The Zahir: Verbal and Heart-Based Dhikr
In the zahir, the Islamic tradition divides dhikr into three ascending levels:
Dhikr al-lisan (Dhikr of the tongue): Verbal formulas — subhan Allah, alhamdulillah, la ilaha illa Allah. The foundation of the practice; the Prophet recommended specific counts and timings.
Dhikr al-qalb (Dhikr of the heart): The heart’s awareness of God while the tongue may be silent. The Sufis emphasized that verbal dhikr without heart-presence is empty; the goal of the verbal is to kindle the interior.

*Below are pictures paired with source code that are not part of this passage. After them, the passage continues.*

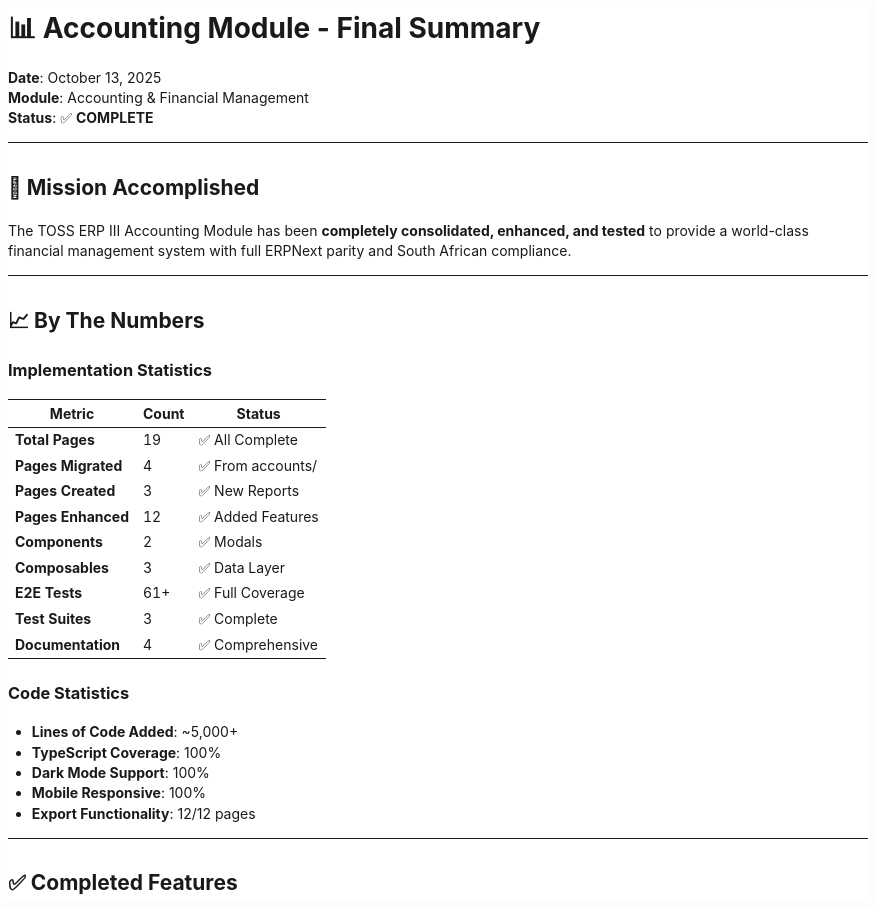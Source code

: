 # 📊 Accounting Module - Final Summary

**Date**: October 13, 2025  
**Module**: Accounting & Financial Management  
**Status**: ✅ **COMPLETE**

---

## 🎯 Mission Accomplished

The TOSS ERP III Accounting Module has been **completely consolidated, enhanced, and tested** to provide a world-class financial management system with full ERPNext parity and South African compliance.

---

## 📈 By The Numbers

### Implementation Statistics

| Metric | Count | Status |
|--------|-------|--------|
| **Total Pages** | 19 | ✅ All Complete |
| **Pages Migrated** | 4 | ✅ From accounts/ |
| **Pages Created** | 3 | ✅ New Reports |
| **Pages Enhanced** | 12 | ✅ Added Features |
| **Components** | 2 | ✅ Modals |
| **Composables** | 3 | ✅ Data Layer |
| **E2E Tests** | 61+ | ✅ Full Coverage |
| **Test Suites** | 3 | ✅ Complete |
| **Documentation** | 4 | ✅ Comprehensive |

### Code Statistics

- **Lines of Code Added**: ~5,000+
- **TypeScript Coverage**: 100%
- **Dark Mode Support**: 100%
- **Mobile Responsive**: 100%
- **Export Functionality**: 12/12 pages

---

## ✅ Completed Features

Huzur (Presence): The state in which the awareness of God pervades consciousness without effort — where the ordinary distinction between “doing dhikr” and “not doing dhikr” collapses because awareness has become constant.
The Ismaili Batin: Dhikr of the Imam
In Ismaili ta’wil, the divine Reality that the believer “remembers” is always mediated through the Imam. To remember God truly is to remember that the Imam is the Face (wajh) of God presented toward creation — the divine Self-manifestation that can actually be encountered in the world.
Dhikr al-Imam thus becomes not a second practice alongside dhikr Allah but the realization of dhikr Allah. The continuous awareness of the Imam’s presence — that the Imam sees the believer’s state, knows the believer’s need, is present even in the believer’s silence — is the heart-dhikr the Quran commends.
13:28 in Ta’wil
“Verily, in the remembrance of God do hearts find rest [tuma’nina].”
Zahir: verbal dhikr pacifies the heart’s anxieties.
Ismaili ta’wil: the heart finds its rest — its center of gravity, its ground — in the Imam, who is the living point of encounter with the divine. Without the Imam, the heart has no face of God to orient toward; it cannot find rest because it is searching for what it cannot locate.